We write a lot about sedans here at TTS because we’re that kind of geek. Actually, we’re a lot of different kinds of geek. We certainly like our sports cars, and could be tempted by certain goofy trucks sporting badges like Land Rover and Mercedes-Benz. But there’s something about a fast yet subtle four-door with a manual transmission that speaks to us, both loudly and clearly.
Sedans meaning nothing to us with an automatic but so much more with a stick include the first and second generation BMW 7 series (think 735i 5-speed), the Alfa Romeo Milano and 164, and this; a 2003-04 Volkswagen Passat W8 with a 6-speed. A W8 with an automatic is kind of a boring car, albeit a quick one, much like a BMW 5 series V8. In both cases, however, the 6-speeds are fantastic.

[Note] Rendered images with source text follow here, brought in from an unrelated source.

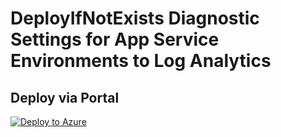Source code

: # DeployIfNotExists Diagnostic Settings for App Service Environments to Log Analytics


## Deploy via Portal

[![Deploy to Azure](http://azuredeploy.net/deploybutton.png)](https://portal.azure.com/#blade/Microsoft_Azure_Policy/CreatePolicyDefinitionBlade/uri/https%3A%2F%2Fraw.githubusercontent.com%2Fsixtencyber%2FAzure-Policies%2Fmain%2FLog_Analytics%2Fapp-service-environment-to-loganalytics%2Fdeploy-diagnostic-settings-ASE-to-loganalytics.json)

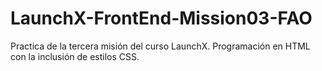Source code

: # LaunchX-FrontEnd-Mission03-FAO
Practica de la tercera misión del curso LaunchX. Programación en HTML con la inclusión de estilos CSS.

This example, available on Craigslist in Washington, DC, certainly looks the business. But don’t whip our your lunch money just yet.
B5 Passats from the facelift forward (2001.5-2005) are attractive enough in a subtle way. It’s a classic three-box design that’s held up well almost 10 years later. You probably don’t even notice how many are still out there running around, since their styling is mostly innocuous. If they were all fast like the W8, they’d be the perfect Q-ship.

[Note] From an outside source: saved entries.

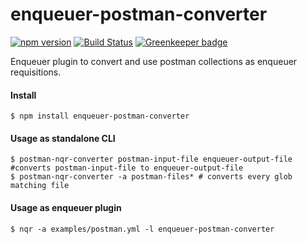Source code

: # enqueuer-postman-converter
[![npm version](https://badge.fury.io/js/enqueuer-postman-converter.svg)](https://badge.fury.io/js/enqueuer-postman-converter) [![Build Status](https://travis-ci.org/enqueuer-land/enqueuer-postman-converter.svg?branch=master)](https://travis-ci.org/enqueuer-land/enqueuer-postman-converter) [![Greenkeeper badge](https://badges.greenkeeper.io/enqueuer-land/enqueuer-postman-converter.svg)](https://greenkeeper.io/)

Enqueuer plugin to convert and use postman collections as enqueuer requisitions.

#### Install
    $ npm install enqueuer-postman-converter
#### Usage as standalone CLI
    $ postman-nqr-converter postman-input-file enqueuer-output-file #converts postman-input-file to enqueuer-output-file  
    $ postman-nqr-converter -a postman-files* # converts every glob matching file    
#### Usage as enqueuer plugin
    $ nqr -a examples/postman.yml -l enqueuer-postman-converter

The Audi wheels on this one look great, and the car presents as very clean overall. On a neutral color like this light blue, I would have kept the orange and red side markers in place for a little contrast. Still, if the headlight lenses are clear and the lower grilles around the foglights are present, you wouldn’t have to do anything except layer on another coat of wax.
The W8 interior is nicely appointed, with extra brightwork and wood trim over its lesser stablemates. The seats are very comfortable, and space is fairly generous room for four occupants, five if you have to. Opinion will always be mixed on the blue dashboard lighting. For example, my wife likes it while those eye-bleeding LEDs make me want to carpet bomb Wolfsburg.
This car’s gray leather interior looks to be in good shape. There’s a little flatness to the driver’s seat, and also a hint of wear to the outer bolster. You’d want to check for leather wear on the steering wheel cover and cracks in the wood, especially on the shift knob and around the stereo and climate control.
All B5s drive kind of heavy, but in a solid German sort of way. You wouldn’t mind taking one on a long roadtrip in any kind of weather, especially when equipped with Volkswagen’s 4Motion, which in this case is an anagram for ‘Audi quattro’. But more on this in a minute.
Problems? Sure. It’s a VW after all. CV boots are replaced every third oil change. Heater cores plug up if you accidently mix coolant types. The driver side sun visor, with its remote garage door opener buttons, will disintegrate and drop pieces on to your lap (oh, and to replace it’s $740.00 for the part alone). All Passats have had their share of recalls, ranging from seat heater elements that will burn through the seat covers and your clothing, to various iterations of both the brake light switch and the coolant temperature sender.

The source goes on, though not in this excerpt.